The Lubuntu team have historically notified users of changes that will occur on their discourse; with that gone, that will likely occur here instead (I’m not aware of any, so can’t provide example). Beyond notices of change, release notes (inc. beta) have often repeated that detail, though these notices tend to focus on packages/apps on the install media itself.

Most packages in Ubuntu repositories are imported from upstream Debian, so removal is often arranged to impact both at the same time, eg. Qt4 was discussed here from to it happening, with the same with Qt5 also found here. These toolkit changes [indirectly/directly] relate/refer to everything that uses them, though normally no list of impacted packages is provided; notifications are given allowing maintainers, or end-users of packages/apps using that toolkit to have time to consider moving if their app isn’t being ported to the newer library/toolkit. These notices often can change over time, as they allow maintainers/teams impacted to comment & reach out, thus timing can be adjusted where required, and anyone who’ll be impacted should continue to watch for changes.

I get most notices via email though, on watched packages list either on upstream Debian packages, or their Ubuntu equivalences. These notices are package based though.

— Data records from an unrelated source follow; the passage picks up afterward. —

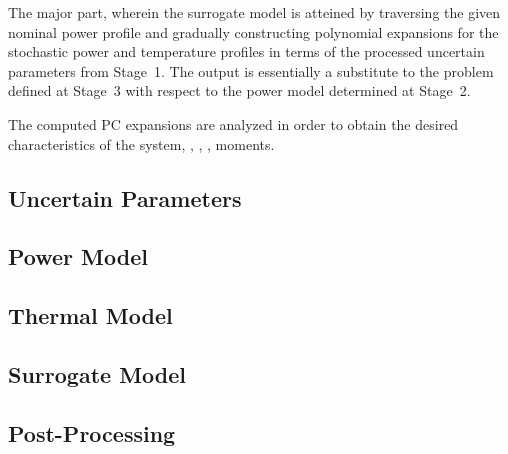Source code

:  The major part, wherein the surrogate model is atteined by traversing the given nominal power profile and gradually constructing polynomial expansions for the stochastic power and temperature profiles in terms of the processed uncertain parameters from Stage~1. The output is essentially a substitute to the problem defined at Stage~3 with respect to the power model determined at Stage~2.

 The computed PC expansions are analyzed in order to obtain the desired characteristics of the system, \eg, \cdfs, \pdfs, moments.

\subsection{Uncertain Parameters} 


\subsection{Power Model} 


\subsection{Thermal Model} 


\subsection{Surrogate Model} 


\subsection{Post-Processing} 

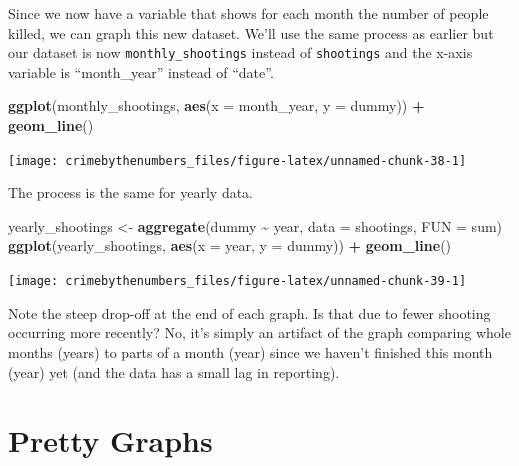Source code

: \documentclass[
  12pt,
]{book}
\newenvironment{Shaded}{\begin{snugshade}}{\end{snugshade}}
\newcommand{\DataTypeTok}[1]{\textcolor[rgb]{0.27,0.27,0.27}{#1}}
\newcommand{\KeywordTok}[1]{\textcolor[rgb]{0.27,0.27,0.27}{\textbf{#1}}}
\newcommand{\NormalTok}[1]{#1}
\newcommand{\OperatorTok}[1]{\textcolor[rgb]{0.43,0.43,0.43}{\textbf{#1}}}
\newcommand{\StringTok}[1]{\textcolor[rgb]{0.5,0.5,0.5}{#1}}
\begin{document}
Since we now have a variable that shows for each month the number of people killed, we can graph this new dataset. We'll use the same process as earlier but our dataset is now \texttt{monthly\_shootings} instead of \texttt{shootings} and the x-axis variable is ``month\_year'' instead of ``date''.

\begin{Shaded}
\begin{Highlighting}[]
\KeywordTok{ggplot}\NormalTok{(monthly\_shootings, }\KeywordTok{aes}\NormalTok{(}\DataTypeTok{x =}\NormalTok{ month\_year, }\DataTypeTok{y =}\NormalTok{ dummy)) }\OperatorTok{+}
\StringTok{  }\KeywordTok{geom\_line}\NormalTok{()}
\end{Highlighting}
\end{Shaded}

\begin{center}\texttt{[image: crimebythenumbers\_files/figure-latex/unnamed-chunk-38-1]} \end{center}

The process is the same for yearly data.

\begin{Shaded}
\begin{Highlighting}[]
\NormalTok{yearly\_shootings <{-}}\StringTok{ }\KeywordTok{aggregate}\NormalTok{(dummy }\OperatorTok{\textasciitilde{}}\StringTok{ }\NormalTok{year, }\DataTypeTok{data =}\NormalTok{ shootings, }\DataTypeTok{FUN =}\NormalTok{ sum)}
\KeywordTok{ggplot}\NormalTok{(yearly\_shootings, }\KeywordTok{aes}\NormalTok{(}\DataTypeTok{x =}\NormalTok{ year, }\DataTypeTok{y =}\NormalTok{ dummy)) }\OperatorTok{+}
\StringTok{  }\KeywordTok{geom\_line}\NormalTok{()}
\end{Highlighting}
\end{Shaded}

\begin{center}\texttt{[image: crimebythenumbers\_files/figure-latex/unnamed-chunk-39-1]} \end{center}

Note the steep drop-off at the end of each graph. Is that due to fewer shooting occurring more recently? No, it's simply an artifact of the graph comparing whole months (years) to parts of a month (year) since we haven't finished this month (year) yet (and the data has a small lag in reporting).

\hypertarget{pretty-graphs}{%
\section{Pretty Graphs}\label{pretty-graphs}}
\end{document}
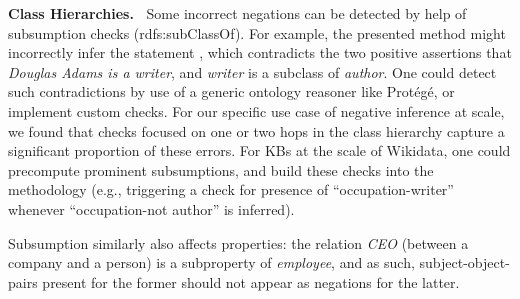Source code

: \noindent
\textbf{Class Hierarchies.\ }
Some incorrect negations can be detected by help of subsumption checks (rdfs:subClassOf). For example, the presented method might incorrectly infer the statement , which contradicts the two positive assertions that \textit{Douglas Adams is a writer}, and \textit{writer} is a subclass of \textit{author}. One could detect such contradictions by use of a generic ontology reasoner like Protégé, or implement custom checks. For our specific use case of negative inference at scale, we found that checks focused on one or two hops in the class hierarchy capture a significant proportion of these errors. For KBs at the scale of Wikidata, one could precompute prominent subsumptions, and build these checks into the methodology (e.g., triggering a check for presence of ``occupation-writer'' whenever ``occupation-not author'' is inferred).

Subsumption similarly also affects properties: the relation \textit{CEO} (between a company and a person) is a subproperty of \textit{employee}, and as such, subject-object-pairs present for the former should not appear as negations for the latter.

I also see bug reports on packages (the final thing you’ll see when a package disappears!), most of these also hitting my inbox (email). Again these are package specific, and not lists. A number of websites can be useful (https://tracker.debian.org/ etc) but they’re not usually providing lists except relating to a specific package you’re wanting details on.

Uh oh
Does that mean that changelog from release to release will no longer be posted with the respective distro?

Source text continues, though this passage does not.